How to complete this task: Line by line, please look for the word "enumi" in the following records, then copy each line you find it in.

[Exercise data]

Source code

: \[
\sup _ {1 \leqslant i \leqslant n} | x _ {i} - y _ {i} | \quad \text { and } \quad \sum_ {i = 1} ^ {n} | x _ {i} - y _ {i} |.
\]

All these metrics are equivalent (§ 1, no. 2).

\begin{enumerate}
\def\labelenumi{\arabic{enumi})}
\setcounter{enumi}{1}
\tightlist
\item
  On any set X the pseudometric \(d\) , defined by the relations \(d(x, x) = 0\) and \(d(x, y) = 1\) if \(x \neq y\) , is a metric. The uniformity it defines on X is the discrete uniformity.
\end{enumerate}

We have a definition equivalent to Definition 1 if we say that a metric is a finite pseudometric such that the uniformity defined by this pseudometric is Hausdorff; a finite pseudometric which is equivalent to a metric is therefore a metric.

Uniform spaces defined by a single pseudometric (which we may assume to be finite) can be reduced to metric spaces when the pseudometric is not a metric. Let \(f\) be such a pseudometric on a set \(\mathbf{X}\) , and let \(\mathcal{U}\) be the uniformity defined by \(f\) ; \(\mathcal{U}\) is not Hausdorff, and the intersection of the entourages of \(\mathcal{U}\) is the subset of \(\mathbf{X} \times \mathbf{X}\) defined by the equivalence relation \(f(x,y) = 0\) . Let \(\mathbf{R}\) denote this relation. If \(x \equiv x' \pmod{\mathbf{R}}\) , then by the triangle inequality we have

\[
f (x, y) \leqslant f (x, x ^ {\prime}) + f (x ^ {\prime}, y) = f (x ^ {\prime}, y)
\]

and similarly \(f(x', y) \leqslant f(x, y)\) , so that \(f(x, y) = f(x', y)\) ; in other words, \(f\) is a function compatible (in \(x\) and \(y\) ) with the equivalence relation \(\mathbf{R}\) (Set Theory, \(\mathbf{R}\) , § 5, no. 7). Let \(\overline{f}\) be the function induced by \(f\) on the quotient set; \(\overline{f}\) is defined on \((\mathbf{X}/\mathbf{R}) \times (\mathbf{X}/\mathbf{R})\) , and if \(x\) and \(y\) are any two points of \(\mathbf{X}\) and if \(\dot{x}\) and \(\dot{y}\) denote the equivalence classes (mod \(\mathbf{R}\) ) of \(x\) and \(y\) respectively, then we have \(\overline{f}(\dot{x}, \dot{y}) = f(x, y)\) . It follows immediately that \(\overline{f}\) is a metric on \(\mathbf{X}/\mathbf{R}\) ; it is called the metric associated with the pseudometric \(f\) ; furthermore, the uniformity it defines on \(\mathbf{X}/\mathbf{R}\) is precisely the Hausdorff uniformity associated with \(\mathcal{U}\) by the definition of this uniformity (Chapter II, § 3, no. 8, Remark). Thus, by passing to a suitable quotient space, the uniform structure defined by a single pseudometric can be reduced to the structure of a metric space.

[/Exercise data]

Task response:
\def\labelenumi{\arabic{enumi})}
\setcounter{enumi}{1}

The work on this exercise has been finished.